The news coverage of Day’s attendance at games over time also reflected journalists’ awareness of Day’s deep enthusiasm for and knowledge of the game. Referring to him as “The Court’s Real Baseball ‘Crank,’”77 the New York Times described Day’s baseball persona in 1910:
Mr. Justice Day, President Roosevelt’s first selection for the Supreme Court, is the baseball “fan” par excellence of the court. While Justices White and McKenna never miss a game if they can help it, Justice Day is a real baseball “crank.” He knows as much about the rules of the game as he does about the rules of the Supreme Court itself, and he knows practically all the players in the big league clubs, not only by name and reputation, but by sight. When the schedule of the Supreme Court comes into conflict with the schedule of the Washington ball team, Justice Day attends the performance of the former under dire protest. If he can possibly arrange to get away, he will shed his judicial robes without further ado, and hie himself away to a grand stand seat, where he can pass judgment on the chasers of the baseball, rather than on the merits of arguments of lawyers engaged in shadowing the Constitution.78
And as the Portland Oregonian reported in 1907, “He is 58, slight, also retiring and silent unless he is witnessing a baseball game.”79
Evidence relating to the place of baseball in Day’s early years and in his family life is truly sparse. What little there is points to an interest in baseball that dated back to his youth and that in adulthood he shared it with his sons. His files at the Library of Congress contain correspondence in which he “admit[s] having been interested in baseball during my college life, — an interest which I still retain,”80 and a letter from his son Luther reveals an ongoing interest in the performance of the baseball team in Day’s hometown of Canton, Ohio.81 A Washington Post story places Day at a Georgetown–Princeton game with his son Rufus.82
Strangely, Day’s long, passionate, and public love affair with baseball was not in his own time and is not now commonly associated with the outcome of the Federal Baseball case. No one singles out Day the passionate baseball enthusiast, accusing him of voting for the antitrust exemption because he was biased in favor of the baseball establishment in all its traditional, collusive, reserve-clause glory. This is in notable contrast to the abuse heaped on Taft and Holmes for Federal Baseball (recall that Holmes wrote the opinion for the Court),83 and, more recently, on Justice Harry A. Blackmun,84 the author of the opinion for the Court in Flood v. Kuhn — the most recent decision upholding the baseball antitrust exemption.85
Exploration of the reasons for this odd neglect of Day (treatment surely gratifying to him, wherever he is) are beyond the scope of this article. But one possibility comes easily to mind: Day was the only one of the four whose involvement in baseball was limited to fanatically keeping up with the players and the games. He was just a fan.
POSTSCRIPT: PLAYERS?
One aspect of baseball does seem to have been beyond the reach or interest of both Taft and Day: competitive play. It sometimes happens, however, that celebrities in the full flower of their fame receive credit they do not deserve for youthful accomplishments that never happened. This may be the case with Taft and Day and baseball.

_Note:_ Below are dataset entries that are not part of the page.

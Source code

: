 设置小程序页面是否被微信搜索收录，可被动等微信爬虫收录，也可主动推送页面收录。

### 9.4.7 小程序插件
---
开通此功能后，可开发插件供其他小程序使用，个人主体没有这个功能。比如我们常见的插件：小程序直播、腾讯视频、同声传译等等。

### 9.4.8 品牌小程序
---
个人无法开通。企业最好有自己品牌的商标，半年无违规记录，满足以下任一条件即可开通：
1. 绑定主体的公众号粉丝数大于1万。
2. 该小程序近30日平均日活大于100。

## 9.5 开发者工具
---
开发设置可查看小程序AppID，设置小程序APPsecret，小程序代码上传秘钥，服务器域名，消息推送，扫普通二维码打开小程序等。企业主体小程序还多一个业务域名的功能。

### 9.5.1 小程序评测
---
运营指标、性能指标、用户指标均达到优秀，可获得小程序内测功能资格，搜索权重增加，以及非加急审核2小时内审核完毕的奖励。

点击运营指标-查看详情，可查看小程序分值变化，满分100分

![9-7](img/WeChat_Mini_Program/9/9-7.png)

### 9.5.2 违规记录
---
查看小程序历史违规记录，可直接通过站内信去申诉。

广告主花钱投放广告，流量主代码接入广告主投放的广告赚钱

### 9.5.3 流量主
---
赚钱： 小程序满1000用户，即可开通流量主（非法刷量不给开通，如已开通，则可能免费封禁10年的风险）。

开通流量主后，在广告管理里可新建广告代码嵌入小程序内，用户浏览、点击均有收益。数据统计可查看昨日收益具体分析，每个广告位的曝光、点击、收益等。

Taft Did Not Play Third for Yale
Numerous modern reports — most citing Andrew Zimbalist’s book Baseball and Billions: A Probing Look Inside the Big Business of Our National Pastime (1992) — place Taft at third base on the Yale baseball team during his college years in the mid-1870s,86 usually in the context of some sort of critique of the Federal Baseball case and Taft’s position as head of the court that decided it. Zimbalist writes of Federal Baseball that it was decided by “a court headed by former President William Howard Taft, himself an erstwhile third baseman at Yale University.”87 Zimbalist provides a footnote to The Imperfect Diamond: A History of Baseball’s Labor Wars (1980), by Lee Lowenfish and Tony Lupien. Unfortunately, Lowenfish and Lupien provide no support for their claim.
Zimbalist makes the same claim in his 1994 article “Baseball Economics and Antitrust Immunity,” this time with a footnote to the Supreme Court’s Federal Baseball opinion, which says nothing at all about Taft or Yale baseball.88 In other words, neither Lowenfish and Lupien nor Zimbalist provide evidence to support the claim that Taft played third at Yale. Neither do authors who reproduce the story, with or without credit to Lowenfish and Lupien or to Zimbalist.89 Apprised of the error, Lowenfish has corrected it in the third edition of The Imperfect Diamond (Nebraska, 2010).

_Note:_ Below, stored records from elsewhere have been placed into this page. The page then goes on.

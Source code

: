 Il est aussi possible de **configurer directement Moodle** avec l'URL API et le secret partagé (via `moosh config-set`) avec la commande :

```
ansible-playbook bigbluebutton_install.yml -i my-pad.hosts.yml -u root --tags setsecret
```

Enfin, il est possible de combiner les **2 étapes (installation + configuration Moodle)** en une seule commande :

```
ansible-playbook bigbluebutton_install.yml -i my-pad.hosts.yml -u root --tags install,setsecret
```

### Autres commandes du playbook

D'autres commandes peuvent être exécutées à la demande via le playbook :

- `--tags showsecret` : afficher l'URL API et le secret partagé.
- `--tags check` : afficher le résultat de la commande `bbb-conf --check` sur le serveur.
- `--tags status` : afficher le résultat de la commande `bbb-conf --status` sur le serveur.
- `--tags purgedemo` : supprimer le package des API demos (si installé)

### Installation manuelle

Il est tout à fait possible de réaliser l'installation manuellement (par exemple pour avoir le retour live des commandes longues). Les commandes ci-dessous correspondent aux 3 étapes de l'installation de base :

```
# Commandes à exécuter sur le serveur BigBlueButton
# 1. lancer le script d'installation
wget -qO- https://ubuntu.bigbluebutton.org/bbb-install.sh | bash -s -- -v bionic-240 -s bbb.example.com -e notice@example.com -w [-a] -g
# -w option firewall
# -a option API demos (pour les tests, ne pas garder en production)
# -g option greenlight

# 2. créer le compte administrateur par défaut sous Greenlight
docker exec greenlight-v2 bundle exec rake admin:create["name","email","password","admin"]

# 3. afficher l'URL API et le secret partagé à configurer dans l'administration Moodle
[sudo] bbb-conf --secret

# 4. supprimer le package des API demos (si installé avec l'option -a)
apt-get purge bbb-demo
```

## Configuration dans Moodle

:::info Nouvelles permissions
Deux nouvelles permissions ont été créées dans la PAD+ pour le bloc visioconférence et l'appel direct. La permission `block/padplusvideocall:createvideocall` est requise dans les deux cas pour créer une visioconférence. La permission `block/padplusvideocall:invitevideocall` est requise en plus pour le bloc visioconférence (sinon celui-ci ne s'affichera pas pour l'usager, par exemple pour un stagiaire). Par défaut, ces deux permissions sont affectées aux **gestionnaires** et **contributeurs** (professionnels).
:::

Concrete proof of participation in interscholastic athletics in the nineteenth century can be hard to come by, except for those stars whose names appeared in newspapers at the time, making it practically impossible to prove a negative. But in Taft’s case the very extremity of his celebrity in adulthood generated some pretty convincing evidence that he was never on the Yale baseball team.

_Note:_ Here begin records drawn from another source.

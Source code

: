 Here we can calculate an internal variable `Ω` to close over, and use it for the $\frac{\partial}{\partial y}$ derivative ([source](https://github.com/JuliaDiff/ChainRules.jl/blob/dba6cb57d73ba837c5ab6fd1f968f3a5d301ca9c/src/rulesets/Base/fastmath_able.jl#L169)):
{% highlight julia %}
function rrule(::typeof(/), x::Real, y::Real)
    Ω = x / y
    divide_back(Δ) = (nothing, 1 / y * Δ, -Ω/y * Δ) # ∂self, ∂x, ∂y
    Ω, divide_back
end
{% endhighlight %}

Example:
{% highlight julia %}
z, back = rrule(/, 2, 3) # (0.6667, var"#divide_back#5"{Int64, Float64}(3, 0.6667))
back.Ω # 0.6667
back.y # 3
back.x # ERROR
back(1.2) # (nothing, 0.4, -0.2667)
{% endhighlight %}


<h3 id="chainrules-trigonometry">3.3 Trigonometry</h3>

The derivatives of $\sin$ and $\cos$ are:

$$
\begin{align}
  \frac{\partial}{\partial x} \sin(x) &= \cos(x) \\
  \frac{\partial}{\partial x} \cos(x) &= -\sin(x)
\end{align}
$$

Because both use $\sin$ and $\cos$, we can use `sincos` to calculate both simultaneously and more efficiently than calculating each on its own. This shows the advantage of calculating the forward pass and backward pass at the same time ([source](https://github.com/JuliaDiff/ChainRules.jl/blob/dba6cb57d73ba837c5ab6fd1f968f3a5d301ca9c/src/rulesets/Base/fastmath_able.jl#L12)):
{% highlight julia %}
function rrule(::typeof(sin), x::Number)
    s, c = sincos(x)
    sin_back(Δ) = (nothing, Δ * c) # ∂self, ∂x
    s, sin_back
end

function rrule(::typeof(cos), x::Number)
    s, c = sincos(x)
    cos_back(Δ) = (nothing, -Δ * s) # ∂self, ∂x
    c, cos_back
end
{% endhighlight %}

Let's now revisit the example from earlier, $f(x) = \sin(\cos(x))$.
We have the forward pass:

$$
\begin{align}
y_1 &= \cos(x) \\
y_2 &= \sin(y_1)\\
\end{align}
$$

When Taft ran for president in 1908, he was the subject of puffy presidential-campaign biographies. These are just the sort of publication that could be expected to make the most of every accomplishment or shred of evidence that might support a maximally inflated account of an accomplishment in the candidate’s life. Yet here is what the semiofficial William Howard Taft: The Man of the Hour (it featured an introductory chapter by Taft’s sponsor, President Theodore Roosevelt) said of Taft the boy: He was a good play-fellow, a bit too slow moving for a first class captain of baseball, but a master swimmer, and pioneer of the ‘plumping’ game at marbles.90
And when he reached Yale in 1874:
The photographs taken of him then show a clean-cut youngster, solid but not fat, with a figure which showed power in every line. He was hailed by his classmates as a certain champion in athletics, and the football enthusiasts received him as a tower of strength for the team. But Taft did not go in for athletics. He was in college for the sake of an education, and he meant to make the utmost of his opportunity. . . . He joined in the play of his fellows, worked in the gymnasium, wrestled, and played football a little. But his athletics were for exercise and recreation, not a means of winning honor or reputation.91
Similarly, here is what Robert Lee Dunn writes in his William Howard Taft: American about Taft’s career in college sports:
He showed prowess in various individual contests, especially in wrestling. He did not join any of the ’Varsity teams, though once he was anchor in a tug of war. His father had sent him to Yale to study and the young man sought to win honors in scholarship as Judge Taft [his father] has done in the same college before him.92
Hardly ringing claims, or even feeble ones, of baseball prowess. Taft, it seems, was a big nerd, and proud of it. And to the extent he was even willing to play sports, baseball was not a candidate.
Day Probably Did Not Play for Michigan
Claims about Day and a collegiate baseball career are neither as recent nor as specific as they are for Taft. Still, they too exist, and they too are unaccompanied by supporting evidence.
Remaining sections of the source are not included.